(Extracted data entries)
■ ■ ■ ■ ■ ■ ■

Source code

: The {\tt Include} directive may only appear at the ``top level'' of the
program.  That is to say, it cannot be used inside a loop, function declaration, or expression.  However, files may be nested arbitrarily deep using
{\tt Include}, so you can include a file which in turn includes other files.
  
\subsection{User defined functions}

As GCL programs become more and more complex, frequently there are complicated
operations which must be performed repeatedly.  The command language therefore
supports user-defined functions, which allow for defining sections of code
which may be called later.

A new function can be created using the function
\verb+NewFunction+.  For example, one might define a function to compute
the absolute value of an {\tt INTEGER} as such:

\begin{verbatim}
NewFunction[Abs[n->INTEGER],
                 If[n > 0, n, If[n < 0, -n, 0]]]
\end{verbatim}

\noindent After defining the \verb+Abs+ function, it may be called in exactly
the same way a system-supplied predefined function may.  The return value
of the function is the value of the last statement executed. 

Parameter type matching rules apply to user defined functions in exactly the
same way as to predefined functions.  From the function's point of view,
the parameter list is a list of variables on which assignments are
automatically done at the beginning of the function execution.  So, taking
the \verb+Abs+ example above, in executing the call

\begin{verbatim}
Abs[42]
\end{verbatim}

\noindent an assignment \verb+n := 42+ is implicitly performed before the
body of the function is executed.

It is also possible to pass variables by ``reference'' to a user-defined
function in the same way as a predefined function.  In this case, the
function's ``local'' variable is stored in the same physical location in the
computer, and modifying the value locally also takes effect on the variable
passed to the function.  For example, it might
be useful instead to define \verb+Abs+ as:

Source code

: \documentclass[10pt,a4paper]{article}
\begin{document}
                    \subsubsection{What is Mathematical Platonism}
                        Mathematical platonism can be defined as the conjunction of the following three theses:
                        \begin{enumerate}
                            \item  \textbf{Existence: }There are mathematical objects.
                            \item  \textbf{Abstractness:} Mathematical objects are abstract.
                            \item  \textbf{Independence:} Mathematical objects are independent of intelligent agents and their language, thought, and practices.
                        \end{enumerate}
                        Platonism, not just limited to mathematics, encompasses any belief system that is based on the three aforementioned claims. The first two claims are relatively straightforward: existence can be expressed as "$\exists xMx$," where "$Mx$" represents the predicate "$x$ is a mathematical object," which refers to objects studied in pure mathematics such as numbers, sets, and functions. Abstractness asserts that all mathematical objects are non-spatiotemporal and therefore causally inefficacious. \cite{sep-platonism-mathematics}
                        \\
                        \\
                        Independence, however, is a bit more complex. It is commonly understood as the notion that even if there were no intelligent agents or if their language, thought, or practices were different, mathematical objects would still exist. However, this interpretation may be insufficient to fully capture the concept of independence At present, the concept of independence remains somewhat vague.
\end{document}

■ ■ ■ ■ ■ ■ ■

→ Work order:
Return every entry exactly; no line may be missing.

→ Result below:
Source code

: The {\tt Include} directive may only appear at the ``top level'' of the
program.  That is to say, it cannot be used inside a loop, function declaration, or expression.  However, files may be nested arbitrarily deep using
{\tt Include}, so you can include a file which in turn includes other files.
  
\subsection{User defined functions}

As GCL programs become more and more complex, frequently there are complicated
operations which must be performed repeatedly.  The command language therefore
supports user-defined functions, which allow for defining sections of code
which may be called later.

A new function can be created using the function
\verb+NewFunction+.  For example, one might define a function to compute
the absolute value of an {\tt INTEGER} as such:

\begin{verbatim}
NewFunction[Abs[n->INTEGER],
                 If[n > 0, n, If[n < 0, -n, 0]]]
\end{verbatim}

\noindent After defining the \verb+Abs+ function, it may be called in exactly
the same way a system-supplied predefined function may.  The return value
of the function is the value of the last statement executed. 

Parameter type matching rules apply to user defined functions in exactly the
same way as to predefined functions.  From the function's point of view,
the parameter list is a list of variables on which assignments are
automatically done at the beginning of the function execution.  So, taking
the \verb+Abs+ example above, in executing the call

\begin{verbatim}
Abs[42]
\end{verbatim}

\noindent an assignment \verb+n := 42+ is implicitly performed before the
body of the function is executed.

It is also possible to pass variables by ``reference'' to a user-defined
function in the same way as a predefined function.  In this case, the
function's ``local'' variable is stored in the same physical location in the
computer, and modifying the value locally also takes effect on the variable
passed to the function.  For example, it might
be useful instead to define \verb+Abs+ as:

Source code

: \documentclass[10pt,a4paper]{article}
\begin{document}
                    \subsubsection{What is Mathematical Platonism}
                        Mathematical platonism can be defined as the conjunction of the following three theses:
                        \begin{enumerate}
                            \item  \textbf{Existence: }There are mathematical objects.
                            \item  \textbf{Abstractness:} Mathematical objects are abstract.
                            \item  \textbf{Independence:} Mathematical objects are independent of intelligent agents and their language, thought, and practices.
                        \end{enumerate}
                        Platonism, not just limited to mathematics, encompasses any belief system that is based on the three aforementioned claims. The first two claims are relatively straightforward: existence can be expressed as "$\exists xMx$," where "$Mx$" represents the predicate "$x$ is a mathematical object," which refers to objects studied in pure mathematics such as numbers, sets, and functions. Abstractness asserts that all mathematical objects are non-spatiotemporal and therefore causally inefficacious. \cite{sep-platonism-mathematics}
                        \\
                        \\
                        Independence, however, is a bit more complex. It is commonly understood as the notion that even if there were no intelligent agents or if their language, thought, or practices were different, mathematical objects would still exist. However, this interpretation may be insufficient to fully capture the concept of independence At present, the concept of independence remains somewhat vague.
\end{document}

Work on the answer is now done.